How often have you gotten viscerally angry at something you read on Twitter or Facebook? Sure, you can get mad reading something on any website or even in a book. But those occurrences are few and far between. On social, they’re the norm. When you saw something that made you really mad, how long did you stew about it? Did your mood affect your interactions with other people?

This domino effect isn’t unique to social, of course, but it is amplified. Our use of social media is 180 degrees out of phase. For our own sanity, it should comprise seconds, maybe minutes of our day. Our one-on-one and in-person interactions should be the bulk.
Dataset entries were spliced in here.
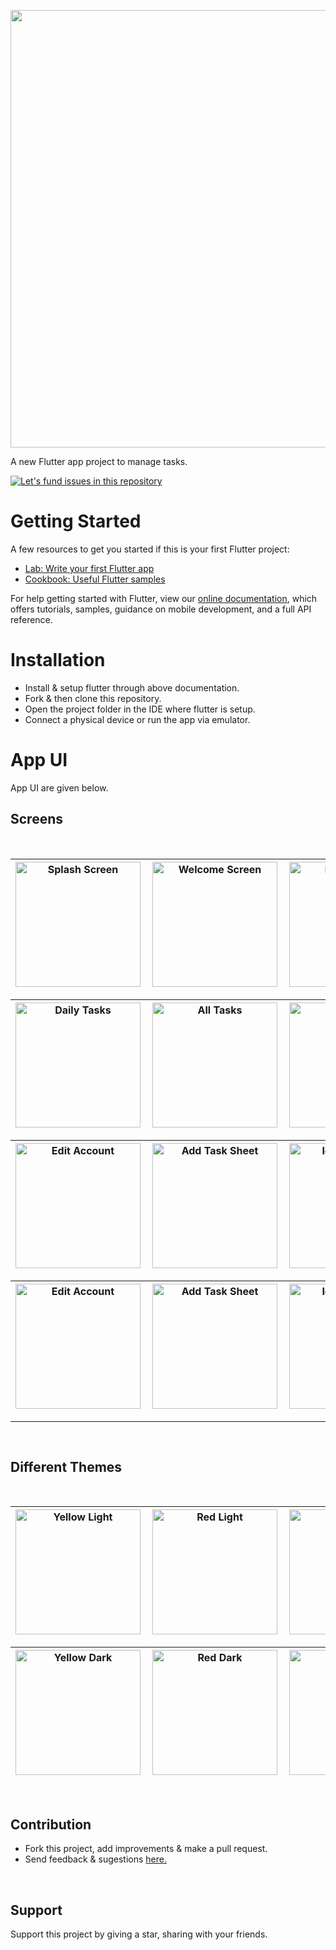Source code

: <p align="center">
<img src="https://raw.githubusercontent.com/JobinBiju/Taskly/main/assets/readmeFiles/TasklyCover.png" width=700>
</p>

A new Flutter app project to manage tasks.

[![Let's fund issues in this repository](https://issuehunt.io/static/embed/issuehunt-button-v1.svg)](https://issuehunt.io/r/JobinBiju/Taskly)

# Getting Started

A few resources to get you started if this is your first Flutter project:

- [Lab: Write your first Flutter app](https://flutter.dev/docs/get-started/codelab)
- [Cookbook: Useful Flutter samples](https://flutter.dev/docs/cookbook)

For help getting started with Flutter, view our
[online documentation](https://flutter.dev/docs), which offers tutorials,
samples, guidance on mobile development, and a full API reference.

# Installation

- Install & setup flutter through above documentation.
- Fork & then clone this repository.
- Open the project folder in the IDE where flutter is setup.
- Connect a physical device or run the app via emulator.

# App UI

App UI are given below.

## Screens

<br>

| <img align="left" alt="Splash Screen" src="https://raw.githubusercontent.com/JobinBiju/Taskly/main/assets/readmeFiles/splash.jpg" width="200px" /> | <img align="left" alt="Welcome Screen" src="https://raw.githubusercontent.com/JobinBiju/Taskly/main/assets/readmeFiles/welcome.jpg" width="200px" /> | <img align="left" alt="Login Screen" src="https://raw.githubusercontent.com/JobinBiju/Taskly/main/assets/readmeFiles/login.jpg" width="200px" /> | <img align="left" alt="Dashboard" src="https://raw.githubusercontent.com/JobinBiju/Taskly/main/assets/readmeFiles/yellowLight.jpg" width="200px" /> |
| -------------------------------------------------------------------------------------------------------------------------------------------------- | ---------------------------------------------------------------------------------------------------------------------------------------------------- | ------------------------------------------------------------------------------------------------------------------------------------------------ | --------------------------------------------------------------------------------------------------------------------------------------------------- |

| <img align="left" alt="Daily Tasks" src="https://raw.githubusercontent.com/JobinBiju/Taskly/main/assets/readmeFiles/dailyTasks.jpg" width="200px" /> | <img align="left" alt="All Tasks" src="https://raw.githubusercontent.com/JobinBiju/Taskly/main/assets/readmeFiles/allTasks.jpg" width="200px" /> | <img align="left" alt="Profile" src="https://raw.githubusercontent.com/JobinBiju/Taskly/main/assets/readmeFiles/profile.jpg" width="200px" /> | <img align="left" alt="Settings" src="https://raw.githubusercontent.com/JobinBiju/Taskly/main/assets/readmeFiles/settings.jpg" width="200px" /> |
| ---------------------------------------------------------------------------------------------------------------------------------------------------- | ------------------------------------------------------------------------------------------------------------------------------------------------ | --------------------------------------------------------------------------------------------------------------------------------------------- | ----------------------------------------------------------------------------------------------------------------------------------------------- |

| <img align="left" alt="Edit Account" src="https://raw.githubusercontent.com/JobinBiju/Taskly/main/assets/readmeFiles/editAccount.jpg" width="200px" /> | <img align="left" alt="Add Task Sheet" src="https://raw.githubusercontent.com/JobinBiju/Taskly/main/assets/readmeFiles/addTaskFn.jpg" width="200px" /> | <img align="left" alt="Icon Selection" src="https://raw.githubusercontent.com/JobinBiju/Taskly/main/assets/readmeFiles/iconSelection.jpg" width="200px" /> | <img align="left" alt="Update Task Sheet" src="https://raw.githubusercontent.com/JobinBiju/Taskly/main/assets/readmeFiles/updateTaskFn.jpg" width="200px" /> |
| ------------------------------------------------------------------------------------------------------------------------------------------------------ | ------------------------------------------------------------------------------------------------------------------------------------------------------ | ---------------------------------------------------------------------------------------------------------------------------------------------------------- | ------------------------------------------------------------------------------------------------------------------------------------------------------------ |

| <img align="left" alt="Edit Account" src="https://raw.githubusercontent.com/JobinBiju/Taskly/main/assets/readmeFiles/editOption.jpg" width="200px" /> | <img align="left" alt="Add Task Sheet" src="https://raw.githubusercontent.com/JobinBiju/Taskly/main/assets/readmeFiles/deleteOption.jpg" width="200px" /> | <img align="left" alt="Icon Selection" src="https://raw.githubusercontent.com/JobinBiju/Taskly/main/assets/readmeFiles/confirmDelete.jpg" width="200px" /> | <img align="left" alt="Update Task Sheet" src="https://raw.githubusercontent.com/JobinBiju/Taskly/main/assets/readmeFiles/confirmLogOut.jpg" width="200px" /> |
| ----------------------------------------------------------------------------------------------------------------------------------------------------- | --------------------------------------------------------------------------------------------------------------------------------------------------------- | ---------------------------------------------------------------------------------------------------------------------------------------------------------- | ------------------------------------------------------------------------------------------------------------------------------------------------------------- |

<div> </div>
<hr>
<br>

## Different Themes

<br>

| <img align="left" alt="Yellow Light" src="https://raw.githubusercontent.com/JobinBiju/Taskly/main/assets/readmeFiles/yellowLight.jpg" width="200px" /> | <img align="left" alt="Red Light" src="https://raw.githubusercontent.com/JobinBiju/Taskly/main/assets/readmeFiles/redLight.jpg" width="200px" /> | <img align="left" alt="Teal Light" src="https://raw.githubusercontent.com/JobinBiju/Taskly/main/assets/readmeFiles/tealLight.jpg" width="200px" /> | <img align="left" alt="Green Light" src="https://raw.githubusercontent.com/JobinBiju/Taskly/main/assets/readmeFiles/greenLight.jpg" width="200px" /> |
| ------------------------------------------------------------------------------------------------------------------------------------------------------ | ------------------------------------------------------------------------------------------------------------------------------------------------ | -------------------------------------------------------------------------------------------------------------------------------------------------- | ---------------------------------------------------------------------------------------------------------------------------------------------------- |

| <img align="left" alt="Yellow Dark" src="https://raw.githubusercontent.com/JobinBiju/Taskly/main/assets/readmeFiles/yellowDark.jpg" width="200px" /> | <img align="left" alt="Red Dark" src="https://raw.githubusercontent.com/JobinBiju/Taskly/main/assets/readmeFiles/redDark.jpg" width="200px" /> | <img align="left" alt="Teal Dark" src="https://raw.githubusercontent.com/JobinBiju/Taskly/main/assets/readmeFiles/tealDark.jpg" width="200px" /> | <img align="left" alt="Green Dark" src="https://raw.githubusercontent.com/JobinBiju/Taskly/main/assets/readmeFiles/greenDark.jpg" width="200px" /> |
| ---------------------------------------------------------------------------------------------------------------------------------------------------- | ---------------------------------------------------------------------------------------------------------------------------------------------- | ------------------------------------------------------------------------------------------------------------------------------------------------ | -------------------------------------------------------------------------------------------------------------------------------------------------- |

<br>

## Contribution

- Fork this project, add improvements & make a pull request.
- Send feedback & sugestions [here.](https://wa.me/918281392010/)

<br>

## Support

Support this project by giving a star, sharing with your friends.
That tweet that made you burning mad should be a once-a-week event. Most of your disagreements with another person should be hashed out one-on-one, privately, not in a public forum with spectators.

Is Social Media Worth It?

Should you stop using social media? I think that’s the wrong question. A better question is why should you use it? What value does it hold for you? And is it worth the price you pay in terms of time, sanity, and relationships with others?

It’s not unusual to see someone take a break from social, usually for a week or two, but sometimes a month or more. This is common and doesn’t usually raise any eyebrows. But if you heard someone say, “I’m taking a break from all social interaction for a month!” you’d immediately think something was amiss. This is evidence that instinctively, we know something is off about social. You only take long breaks from something when you detect that it’s not healthy to continue at your current pace.

As ironic as it seems, cutting back on social media would probably make everyone more social.